(Beginning of Supplied data)

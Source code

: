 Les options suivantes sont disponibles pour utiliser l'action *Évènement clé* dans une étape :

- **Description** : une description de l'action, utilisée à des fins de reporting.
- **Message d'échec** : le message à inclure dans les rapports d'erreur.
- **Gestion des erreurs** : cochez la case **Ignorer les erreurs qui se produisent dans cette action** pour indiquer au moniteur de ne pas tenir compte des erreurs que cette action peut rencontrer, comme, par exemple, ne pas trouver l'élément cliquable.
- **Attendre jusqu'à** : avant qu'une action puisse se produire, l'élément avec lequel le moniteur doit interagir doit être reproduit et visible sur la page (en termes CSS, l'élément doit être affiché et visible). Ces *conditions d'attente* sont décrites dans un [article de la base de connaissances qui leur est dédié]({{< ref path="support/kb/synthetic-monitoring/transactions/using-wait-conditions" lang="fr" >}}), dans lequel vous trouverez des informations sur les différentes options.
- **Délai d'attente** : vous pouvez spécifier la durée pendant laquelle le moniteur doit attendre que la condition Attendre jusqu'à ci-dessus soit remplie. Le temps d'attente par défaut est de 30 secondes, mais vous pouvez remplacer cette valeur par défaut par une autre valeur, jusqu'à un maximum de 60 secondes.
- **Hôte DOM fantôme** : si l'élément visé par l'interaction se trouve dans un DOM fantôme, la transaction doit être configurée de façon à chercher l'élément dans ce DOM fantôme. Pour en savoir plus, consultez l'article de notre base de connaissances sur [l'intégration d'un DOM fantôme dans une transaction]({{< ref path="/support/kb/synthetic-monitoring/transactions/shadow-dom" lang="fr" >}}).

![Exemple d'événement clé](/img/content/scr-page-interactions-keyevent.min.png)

(End of Supplied data)

▸ Problem to solve
The expected output is the lines from the one with "- **Hôte DOM" through the end of the data, exactly as written and nothing more.

▸ Task result
- **Hôte DOM fantôme** : si l'élément visé par l'interaction se trouve dans un DOM fantôme, la transaction doit être configurée de façon à chercher l'élément dans ce DOM fantôme. Pour en savoir plus, consultez l'article de notre base de connaissances sur [l'intégration d'un DOM fantôme dans une transaction]({{< ref path="/support/kb/synthetic-monitoring/transactions/shadow-dom" lang="fr" >}}).

![Exemple d'événement clé](/img/content/scr-page-interactions-keyevent.min.png)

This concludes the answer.